Physics for Everyone: How Global Warming Happens
In the last Physics for Everyone, I discussed just Why Global Warming is Scary. I laid down some pretty simple math using a basic formula of thermodynamics showing us how much energy the atmosphere is gaining due to this warming. What I did not discuss is the whys and hows of the process. Or how we have positively identified man’s influence upon our atmospheric system.
Our weather is a very complicated system. It has an incredible number of variables that are almost too numerous to count – complications in land masses, bodies of water, changes in the Earth’s tilt, and it’s position relative to the sun all have effects on the planet’s mean temperatures, as well as the composition of the atmosphere. Thankfully, statistical analyses as well as detailed observations over time, as well as data gathered in numerous disciplines give us the ability to both come to an understanding of the general behavior of our global weather, and the history of just what’s happened.
Monitoring and measure of temperatures on a global scale began around 1880. Before that, we can go off historical documents ice-core drill samples, tree-ring samples, and sedimentary layer analysis to derive historical global temperature means. Through these analyses climate scientists, paleontologists and geologists have come to a pretty good understanding of what temperature cycles the Earth has experienced in the past. Combining with these findings an analyses of elements found in the sedimentary layers and tree rings, as well as mineral composition, a good deduction of the conditions which caused these temperatures can also be produced.

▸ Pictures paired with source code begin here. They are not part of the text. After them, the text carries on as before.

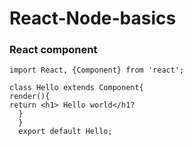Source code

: # React-Node-basics
### React component
```
import React, {Component} from 'react';

class Hello extends Component{
render(){
return <h1> Hello world</h1?
  }
  }
  export default Hello;
```
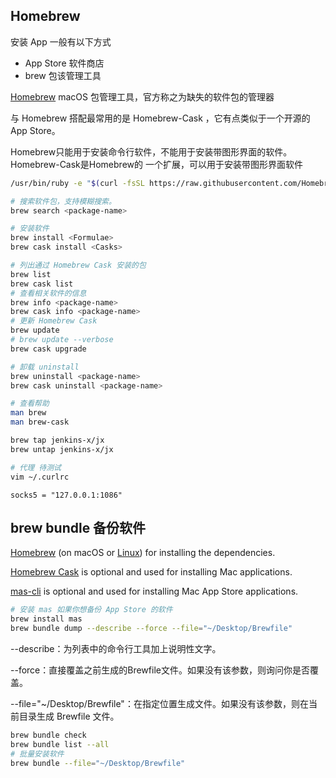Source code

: ## Homebrew

安装 App 一般有以下方式

- App Store 软件商店
- brew  包该管理工具



[Homebrew](https://brew.sh/) macOS 包管理工具，官方称之为缺失的软件包的管理器

与 Homebrew 搭配最常用的是 Homebrew-Cask ，它有点类似于一个开源的 App Store。

Homebrew只能用于安装命令行软件，不能用于安装带图形界面的软件。Homebrew-Cask是Homebrew的 一个扩展，可以用于安装带图形界面软件

```sh
/usr/bin/ruby -e "$(curl -fsSL https://raw.githubusercontent.com/Homebrew/install/master/install)"
```

```sh
# 搜索软件包，支持模糊搜索。  
brew search <package-name>

# 安装软件
brew install <Formulae>
brew cask install <Casks>

# 列出通过 Homebrew Cask 安装的包
brew list
brew cask list
# 查看相关软件的信息
brew info <package-name>
brew cask info <package-name>
# 更新 Homebrew Cask
brew update
# brew update --verbose
brew cask upgrade

# 卸载 uninstall
brew uninstall <package-name>
brew cask uninstall <package-name>

# 查看帮助
man brew
man brew-cask
```



```sh
brew tap jenkins-x/jx
brew untap jenkins-x/jx
```



```sh
# 代理 待测试
vim ~/.curlrc
```

```properties
socks5 = "127.0.0.1:1086"
```





## brew bundle 备份软件

[Homebrew](https://github.com/Homebrew/brew) (on macOS or [Linux](https://docs.brew.sh/Homebrew-on-Linux)) for installing the dependencies.

[Homebrew Cask](https://github.com/Homebrew/homebrew-cask) is optional and used for installing Mac applications.

[mas-cli](https://github.com/argon/mas) is optional and used for installing Mac App Store applications.



```sh
# 安装 mas 如果你想备份 App Store 的软件
brew install mas
brew bundle dump --describe --force --file="~/Desktop/Brewfile"
```

--describe：为列表中的命令行工具加上说明性文字。

--force：直接覆盖之前生成的Brewfile文件。如果没有该参数，则询问你是否覆盖。

--file="~/Desktop/Brewfile"：在指定位置生成文件。如果没有该参数，则在当前目录生成 Brewfile 文件。

```sh
brew bundle check
brew bundle list --all
# 批量安装软件
brew bundle --file="~/Desktop/Brewfile"
```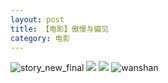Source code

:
 ```yaml
---
layout: post
title: 【电影】傲慢与偏见
category: 电影
---
```

![story_new_final](http://rfbyhtcfm.hd-bkt.clouddn.com/img/story_new_final_0322.png)
![](http://rfbyavrvr.hd-bkt.clouddn.com/img/ao-pian-220624-2.jpg)
![](http://rfbyavrvr.hd-bkt.clouddn.com/img/ao-pian-220624-1.jpg)
![wanshan](http://rfbyhtcfm.hd-bkt.clouddn.com/img/wanshan.png)





  




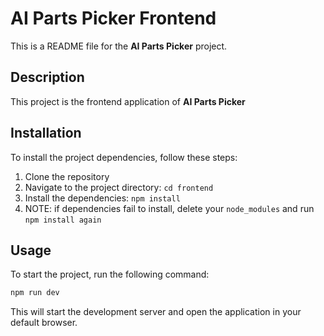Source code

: # AI Parts Picker Frontend

This is a README file for the **AI Parts Picker** project.

## Description

This project is the frontend application of **AI Parts Picker**

## Installation

To install the project dependencies, follow these steps:

1. Clone the repository
2. Navigate to the project directory: `cd frontend`
3. Install the dependencies: `npm install`
4. NOTE: if dependencies fail to install, delete your `node_modules` and run `npm install again`

## Usage

To start the project, run the following command:

```bash
npm run dev
```

This will start the development server and open the application in your default browser.
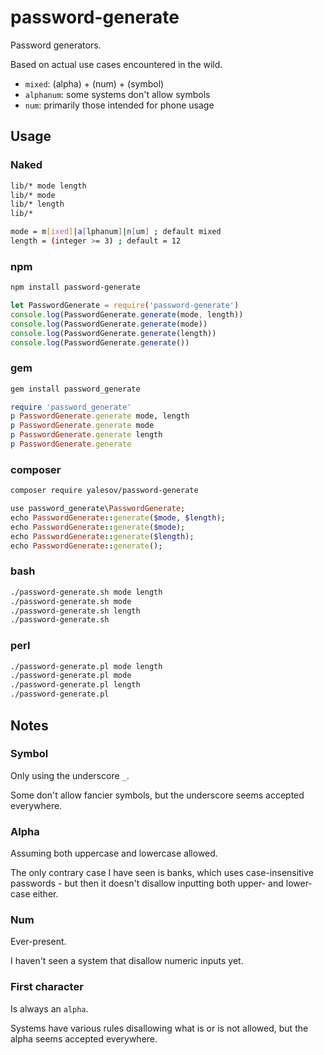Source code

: # password-generate

Password generators.

Based on actual use cases encountered in the wild.

* `mixed`: (alpha) + (num) + (symbol)
* `alphanum`: some systems don't allow symbols
* `num`: primarily those intended for phone usage

## Usage

### Naked

```sh
lib/* mode length
lib/* mode
lib/* length
lib/*

mode = m[ixed]|a[lphanum]|n[um] ; default mixed
length = (integer >= 3) ; default = 12
```

### npm

```sh
npm install password-generate
```

```javascript
let PasswordGenerate = require('password-generate')
console.log(PasswordGenerate.generate(mode, length))
console.log(PasswordGenerate.generate(mode))
console.log(PasswordGenerate.generate(length))
console.log(PasswordGenerate.generate())
```

### gem

```sh
gem install password_generate
```

```ruby
require 'password_generate'
p PasswordGenerate.generate mode, length
p PasswordGenerate.generate mode
p PasswordGenerate.generate length
p PasswordGenerate.generate
```

### composer

```sh
composer require yalesov/password-generate
```

```ruby
use password_generate\PasswordGenerate;
echo PasswordGenerate::generate($mode, $length);
echo PasswordGenerate::generate($mode);
echo PasswordGenerate::generate($length);
echo PasswordGenerate::generate();
```

### bash

```sh
./password-generate.sh mode length
./password-generate.sh mode
./password-generate.sh length
./password-generate.sh
```

### perl

```sh
./password-generate.pl mode length
./password-generate.pl mode
./password-generate.pl length
./password-generate.pl
```

## Notes

### Symbol

Only using the underscore `_`.

Some don't allow fancier symbols,
but the underscore seems accepted everywhere.

### Alpha

Assuming both uppercase and lowercase allowed.

The only contrary case I have seen is banks,
which uses case-insensitive passwords -
but then it doesn't disallow inputting both upper- and lower- case either.

### Num

Ever-present.

I haven't seen a system that disallow numeric inputs yet.

### First character

Is always an `alpha`.

Systems have various rules disallowing what is or is not allowed,
but the alpha seems accepted everywhere.
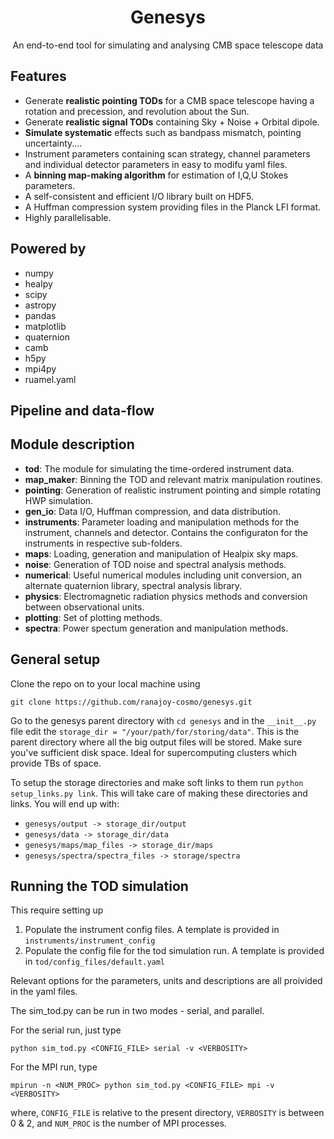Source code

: <h1 align="center">Genesys</h3>
<p align="center">
  An end-to-end tool for simulating and analysing CMB space telescope data
</p>

## Features
* Generate **realistic pointing TODs** for a CMB space telescope having a rotation and precession, and revolution about the Sun.
* Generate **realistic signal TODs** containing Sky + Noise + Orbital dipole.
* **Simulate systematic** effects such as bandpass mismatch, pointing uncertainty....
* Instrument parameters containing scan strategy, channel parameters and individual detector parameters in easy to modifu yaml files.
* A **binning map-making algorithm** for estimation of I,Q,U Stokes parameters.
* A self-consistent and efficient I/O library built on HDF5.
* A Huffman compression system providing files in the Planck LFI format. 
* Highly parallelisable.

## Powered by
* numpy
* healpy
* scipy
* astropy
* pandas
* matplotlib
* quaternion
* camb
* h5py
* mpi4py
* ruamel.yaml

## Pipeline and data-flow

## Module description
* **tod**: The module for simulating the time-ordered instrument data.
* **map_maker**: Binning the TOD and relevant matrix manipulation routines.
* **pointing**: Generation of realistic instrument pointing and simple rotating HWP simulation.
* **gen_io**: Data I/O, Huffman compression, and data distribution.
* **instruments**: Parameter loading and manipulation methods for the instrument, channels and detector. Contains the configuraton for the instruments in respective sub-folders.
* **maps**: Loading, generation and manipulation of Healpix sky maps.
* **noise**: Generation of TOD noise and spectral analysis methods.
* **numerical**: Useful numerical modules including unit conversion, an alternate quaternion library, spectral analysis library.
* **physics**: Electromagnetic radiation physics methods and conversion between observational units.
* **plotting**: Set of plotting methods.
* **spectra**: Power spectum generation and manipulation methods.

## General setup

Clone the repo on to your local machine using

```
git clone https://github.com/ranajoy-cosmo/genesys.git
```

Go to the genesys parent directory with `cd genesys` and in the `__init__.py` file edit the `storage_dir = "/your/path/for/storing/data"`. This is the parent directory where all the big output files will be stored. Make sure you've sufficient disk space. Ideal for supercomputing clusters which provide TBs of space. 

To setup the storage directories and make soft links to them run `python setup_links.py link`. This will take care of making these directories and links. You will end up with:
* `genesys/output -> storage_dir/output`
* `genesys/data -> storage_dir/data`
* `genesys/maps/map_files -> storage_dir/maps`
* `genesys/spectra/spectra_files -> storage/spectra`

## Running the TOD simulation

This require setting up
1. Populate the instrument config files. A template is provided in `instruments/instrument_config`
2. Populate the config file for the tod simulation run. A template is provided in `tod/config_files/default.yaml`

Relevant options for the parameters, units and descriptions are all proivided in the yaml files.

The sim_tod.py can be run in two modes - serial, and parallel.

For the serial run, just type

```
python sim_tod.py <CONFIG_FILE> serial -v <VERBOSITY>
```

For the MPI run, type

```
mpirun -n <NUM_PROC> python sim_tod.py <CONFIG_FILE> mpi -v <VERBOSITY>
```

where, `CONFIG_FILE` is relative to the present directory, `VERBOSITY` is between 0 & 2, and `NUM_PROC` is the number of MPI processes.

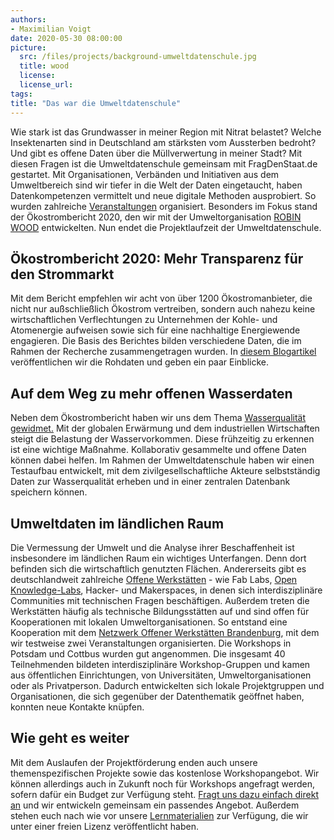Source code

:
 ```yaml
---
authors: 
- Maximilian Voigt
date: 2020-05-30 08:00:00
picture:
  src: /files/projects/background-umweltdatenschule.jpg
  title: wood
  license: 
  license_url: 
tags:
title: "Das war die Umweltdatenschule"
---
```


Wie stark ist das Grundwasser in meiner Region mit Nitrat belastet? Welche Insektenarten sind in Deutschland am stärksten vom Aussterben bedroht? Und gibt es offene Daten über die Müllverwertung in meiner Stadt? Mit diesen Fragen ist die Umweltdatenschule gemeinsam mit FragDenStaat.de gestartet. Mit Organisationen, Verbänden und Initiativen aus dem Umweltbereich sind wir tiefer in die Welt der Daten eingetaucht, haben Datenkompetenzen vermittelt und neue digitale Methoden ausprobiert. So wurden zahlreiche [Veranstaltungen](https://datenschule.de/eventarchiv/) organisiert. Besonders im Fokus stand der Ökostrombericht 2020, den wir mit der Umweltorganisation [ROBIN WOOD](https://www.robinwood.de/) entwickelten. Nun endet die Projektlaufzeit der Umweltdatenschule.

## Ökostrombericht 2020: Mehr Transparenz für den Strommarkt
Mit dem Bericht empfehlen wir acht von über 1200 Ökostromanbieter, die nicht nur außschließlich Ökostrom vertreiben, sondern auch nahezu keine wirtschaftlichen Verflechtungen zu Unternehmen der Kohle- und Atomenergie aufweisen sowie sich für eine nachhaltige Energiewende engagieren. Die Basis des Berichtes bilden verschiedene Daten, die im Rahmen der Recherche zusammengetragen wurden. In [diesem Blogartikel](https://datenschule.de/blog/2020/01/Hintergr%C3%BCnde-zum-%C3%96kostrombericht-2020/) veröffentlichen wir die Rohdaten und geben ein paar Einblicke.

## Auf dem Weg zu mehr offenen Wasserdaten
Neben dem Ökostrombericht haben wir uns dem Thema [Wasserqualität gewidmet.](https://datenschule.de/blog/2020/03/Wasserqualit%C3%A4t-messen-wir-starten-Projekt-OpenWaterData/) Mit der globalen Erwärmung und dem industriellen Wirtschaften steigt die Belastung der Wasservorkommen. Diese frühzeitig zu erkennen ist eine wichtige Maßnahme. Kollaborativ gesammelte und offene Daten können dabei helfen. Im Rahmen der Umweltdatenschule haben wir einen Testaufbau entwickelt, mit dem zivilgesellschaftliche Akteure selbstständig Daten zur Wasserqualität erheben und in einer zentralen Datenbank speichern können.

## Umweltdaten im ländlichen Raum
Die Vermessung der Umwelt und die Analyse ihrer Beschaffenheit ist insbesondere im ländlichen Raum ein wichtiges Unterfangen. Denn dort befinden sich die wirtschaftlich genutzten Flächen. Andererseits gibt es deutschlandweit zahlreiche [Offene Werkstätten](https://www.offene-werkstaetten.org/) - wie Fab Labs, [Open Knowledge-Labs](https://codefor.de/), Hacker- und Makerspaces, in denen sich interdisziplinäre Communities mit technischen Fragen beschäftigen. Außerdem treten die Werkstätten häufig als technische Bildungsstätten auf und sind offen für Kooperationen mit lokalen Umweltorganisationen. So entstand eine Kooperation mit dem [Netzwerk Offener Werkstätten Brandenburg](https://offene-werkstaetten-brandenburg.de/), mit dem wir testweise zwei Veranstaltungen organisierten. Die Workshops in Potsdam und Cottbus wurden gut angenommen. Die insgesamt 40 Teilnehmenden bildeten interdisziplinäre Workshop-Gruppen und kamen aus öffentlichen Einrichtungen, von Universitäten, Umweltorganisationen oder als Privatperson. Dadurch entwickelten sich lokale Projektgruppen und Organisationen, die sich gegenüber der Datenthematik geöffnet haben, konnten neue Kontakte knüpfen. 

## Wie geht es weiter
Mit dem Auslaufen der Projektförderung enden auch unsere themenspezifischen Projekte sowie das kostenlose Workshopangebot. Wir können allerdings auch in Zukunft noch für Workshops angefragt werden, sofern dafür ein Budget zur Verfügung steht. [Fragt uns dazu einfach direkt an](https://datenschule.de/workshops/) und wir entwickeln gemeinsam ein passendes Angebot. Außerdem stehen euch nach wie vor unsere [Lernmaterialien](https://datenschule.de/lernmaterialien/) zur Verfügung, die wir unter einer freien Lizenz veröffentlicht haben. 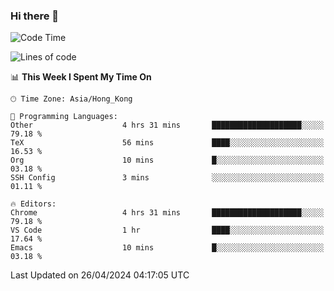 ### Hi there 👋

<!--
**nicehiro/nicehiro** is a ✨ _special_ ✨ repository because its `README.md` (this file) appears on your GitHub profile.

Here are some ideas to get you started:

- 🔭 I’m currently working on ...
- 🌱 I’m currently learning ...
- 👯 I’m looking to collaborate on ...
- 🤔 I’m looking for help with ...
- 💬 Ask me about ...
- 📫 How to reach me: ...
- 😄 Pronouns: ...
- ⚡ Fun fact: ...
-->

<!--START_SECTION:waka-->
![Code Time](http://img.shields.io/badge/Code%20Time-318%20hrs%2027%20mins-blue)

![Lines of code](https://img.shields.io/badge/From%20Hello%20World%20I%27ve%20Written-2.6%20million%20lines%20of%20code-blue)

📊 **This Week I Spent My Time On** 

```text
🕑︎ Time Zone: Asia/Hong_Kong

💬 Programming Languages: 
Other                    4 hrs 31 mins       ████████████████████░░░░░   79.18 % 
TeX                      56 mins             ████░░░░░░░░░░░░░░░░░░░░░   16.53 % 
Org                      10 mins             █░░░░░░░░░░░░░░░░░░░░░░░░   03.18 % 
SSH Config               3 mins              ░░░░░░░░░░░░░░░░░░░░░░░░░   01.11 % 

🔥 Editors: 
Chrome                   4 hrs 31 mins       ████████████████████░░░░░   79.18 % 
VS Code                  1 hr                ████░░░░░░░░░░░░░░░░░░░░░   17.64 % 
Emacs                    10 mins             █░░░░░░░░░░░░░░░░░░░░░░░░   03.18 % 
```


 Last Updated on 26/04/2024 04:17:05 UTC
<!--END_SECTION:waka-->
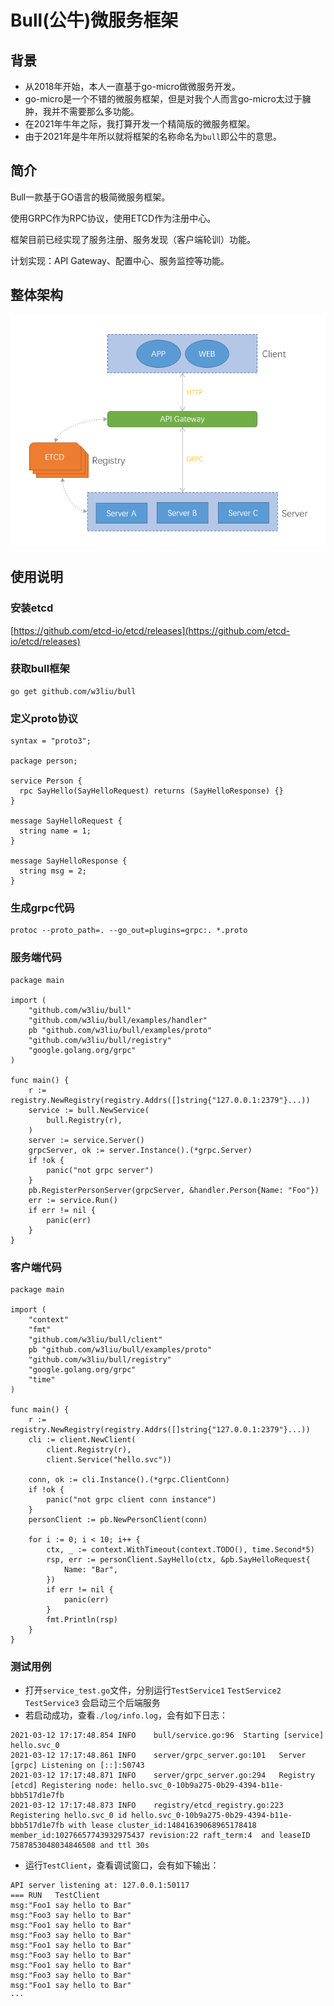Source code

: # Bull(公牛)微服务框架
## 背景
* 从2018年开始，本人一直基于go-micro做微服务开发。
* go-micro是一个不错的微服务框架，但是对我个人而言go-micro太过于臃肿，我并不需要那么多功能。
* 在2021年牛年之际，我打算开发一个精简版的微服务框架。
* 由于2021年是牛年所以就将框架的名称命名为`bull`即公牛的意思。

## 简介
Bull一款基于GO语言的极简微服务框架。

使用GRPC作为RPC协议，使用ETCD作为注册中心。

框架目前已经实现了服务注册、服务发现（客户端轮训）功能。

计划实现：API Gateway、配置中心、服务监控等功能。

## 整体架构
![avatar](./docs/images/bull.png)

## 使用说明
### 安装etcd
[https://github.com/etcd-io/etcd/releases](https://github.com/etcd-io/etcd/releases)

### 获取bull框架
```text
go get github.com/w3liu/bull
```

### 定义proto协议
```text
syntax = "proto3";

package person;

service Person {
  rpc SayHello(SayHelloRequest) returns (SayHelloResponse) {}
}

message SayHelloRequest {
  string name = 1;
}

message SayHelloResponse {
  string msg = 2;
}
```

### 生成grpc代码
```text
protoc --proto_path=. --go_out=plugins=grpc:. *.proto
```

### 服务端代码
```text
package main

import (
	"github.com/w3liu/bull"
	"github.com/w3liu/bull/examples/handler"
	pb "github.com/w3liu/bull/examples/proto"
	"github.com/w3liu/bull/registry"
	"google.golang.org/grpc"
)

func main() {
	r := registry.NewRegistry(registry.Addrs([]string{"127.0.0.1:2379"}...))
	service := bull.NewService(
		bull.Registry(r),
	)
	server := service.Server()
	grpcServer, ok := server.Instance().(*grpc.Server)
	if !ok {
		panic("not grpc server")
	}
	pb.RegisterPersonServer(grpcServer, &handler.Person{Name: "Foo"})
	err := service.Run()
	if err != nil {
		panic(err)
	}
}
```

### 客户端代码
```text
package main

import (
	"context"
	"fmt"
	"github.com/w3liu/bull/client"
	pb "github.com/w3liu/bull/examples/proto"
	"github.com/w3liu/bull/registry"
	"google.golang.org/grpc"
	"time"
)

func main() {
	r := registry.NewRegistry(registry.Addrs([]string{"127.0.0.1:2379"}...))
	cli := client.NewClient(
		client.Registry(r),
		client.Service("hello.svc"))

	conn, ok := cli.Instance().(*grpc.ClientConn)
	if !ok {
		panic("not grpc client conn instance")
	}
	personClient := pb.NewPersonClient(conn)

	for i := 0; i < 10; i++ {
		ctx, _ := context.WithTimeout(context.TODO(), time.Second*5)
		rsp, err := personClient.SayHello(ctx, &pb.SayHelloRequest{
			Name: "Bar",
		})
		if err != nil {
			panic(err)
		}
		fmt.Println(rsp)
	}
}
```

### 测试用例
* 打开`service_test.go`文件，分别运行`TestService1` `TestService2` `TestService3` 会启动三个后端服务
* 若启动成功，查看`./log/info.log`，会有如下日志：
```text
2021-03-12 17:17:48.854	INFO	bull/service.go:96	Starting [service] hello.svc_0
2021-03-12 17:17:48.861	INFO	server/grpc_server.go:101	Server [grpc] Listening on [::]:50743
2021-03-12 17:17:48.871	INFO	server/grpc_server.go:294	Registry [etcd] Registering node: hello.svc_0-10b9a275-0b29-4394-b11e-bbb517d1e7fb
2021-03-12 17:17:48.873	INFO	registry/etcd_registry.go:223	Registering hello.svc_0 id hello.svc_0-10b9a275-0b29-4394-b11e-bbb517d1e7fb with lease cluster_id:14841639068965178418 member_id:10276657743932975437 revision:22 raft_term:4  and leaseID 7587853048034846508 and ttl 30s
```
* 运行`TestClient`，查看调试窗口，会有如下输出：
```text
API server listening at: 127.0.0.1:50117
=== RUN   TestClient
msg:"Foo1 say hello to Bar" 
msg:"Foo3 say hello to Bar" 
msg:"Foo1 say hello to Bar" 
msg:"Foo3 say hello to Bar" 
msg:"Foo1 say hello to Bar" 
msg:"Foo3 say hello to Bar" 
msg:"Foo1 say hello to Bar" 
msg:"Foo3 say hello to Bar" 
msg:"Foo1 say hello to Bar" 
···
```


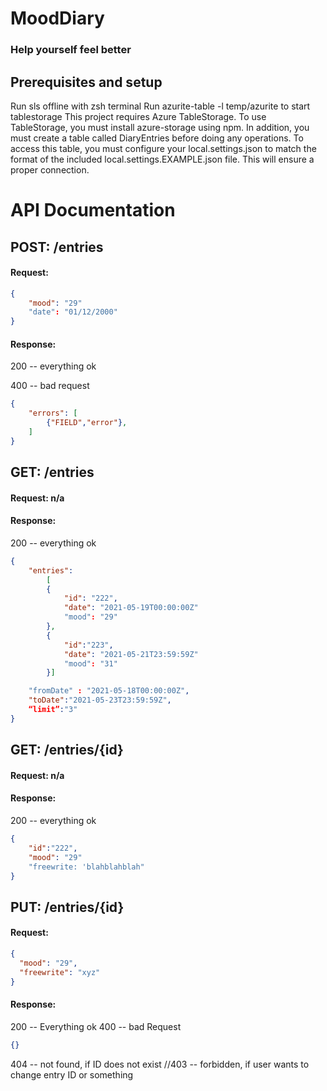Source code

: # MoodDiary

### Help yourself feel better

## Prerequisites and setup

Run sls offline with zsh terminal
Run azurite-table -l temp/azurite to start tablestorage
This project requires Azure TableStorage. To use TableStorage, you must install azure-storage using npm. In addition, you must create a table called DiaryEntries before doing any operations. To access this table, you must configure your local.settings.json to match the format of the included local.settings.EXAMPLE.json file. This will ensure a proper connection.

# API Documentation

## POST: /entries

#### Request:

```json
{
    "mood": "29"
    "date": "01/12/2000"
}
```

#### Response:

200 -- everything ok

400 -- bad request

```json
{
    "errors": [
        {"FIELD","error"},
    ]
}
```

## GET: /entries

#### Request: n/a

#### Response:

200 -- everything ok

```json
{
    "entries":
        [
        {
            "id": "222",
            "date": "2021-05-19T00:00:00Z"
            "mood": "29"
        },
        {
            "id":"223",
            "date": "2021-05-21T23:59:59Z"
            "mood": "31"
        }]

    "fromDate" : "2021-05-18T00:00:00Z",
    "toDate":"2021-05-23T23:59:59Z",
    “limit”:"3"
}
```

## GET: /entries/{id}

#### Request: n/a

#### Response:

200 -- everything ok

```json
{
    "id":"222",
    "mood": "29"
    "freewrite: 'blahblahblah"
}
```

## PUT: /entries/{id}

#### Request:

```json
{
  "mood": "29",
  "freewrite": "xyz"
}
```

#### Response:

200 -- Everything ok
400 -- bad Request

```json
{}
```

404 -- not found, if ID does not exist
//403 -- forbidden, if user wants to change entry ID or something

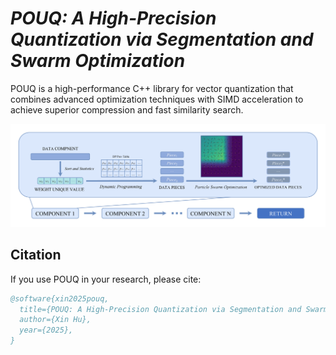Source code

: # _POUQ: A High-Precision Quantization via Segmentation and Swarm Optimization_

POUQ is a high-performance C++ library for vector quantization that combines advanced optimization techniques with SIMD acceleration to achieve superior compression and fast similarity search.

![Demo](POUQ.png)

## Citation

If you use POUQ in your research, please cite:

```bibtex
@software{xin2025pouq,
  title={POUQ: A High-Precision Quantization via Segmentation and Swarm Optimization},
  author={Xin Hu},
  year={2025},
}
```
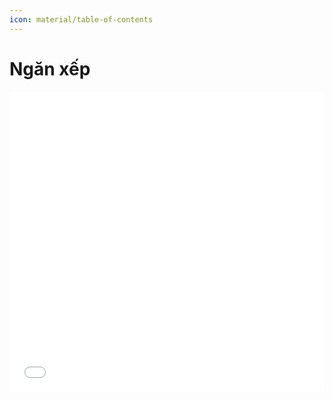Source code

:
```yaml
---
icon: material/table-of-contents
---
```


# Ngăn xếp

<div>
    <iframe style="width: 100%; height: 480px" frameBorder=0 src="../topic-index.html">Mục lục</iframe>
</div>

The resulting analyses show that our planet has undergone quite a few fluctuations in temperature, and those fluctuations seem to fit a fairly good pattern. Within that pattern of oscillating warmth and cold, there is a general down-trend in temperature, which is to be expected as any system over time will tend to cool. This does not disprove global warming as a new trend, but rather reinforces it, as the upwardly climbing temperatures run counter to the general down-trend, as well as to where we should be in the current cycle.
But what causes these cycles? It seems that three key factors are the primary players in the planet’s temperature cycles, with two of those being the prime motivators. Those factors being the sun’s output, the Earth’s orbital position and tilt, and the carbon content of our atmosphere. Let’s examine each in order of influence.
Of the three, intuition would tell us that the sun’s output might have the largest influence upon our climate, and in a way it does, but when we’re talking about CHANGES in climate, it actually does not. Our sun is a fairly stable star, and despite the fact that it does indeed have cycles in the amount of its radiation output, those cycles do not vary enough to overcome the inverse square law – that is, the fact that, as you move further away from a radiating body, the intensity of its radiation upon you decreases as the square of your distance, just due to the fact that the heat is spread out over a larger area. So, say, if you’re receiving 4 units of heat radiation from something at 1 unit of distance, and you then move to 2 units of distance, you’re now receiving only 2 units of heat from that object.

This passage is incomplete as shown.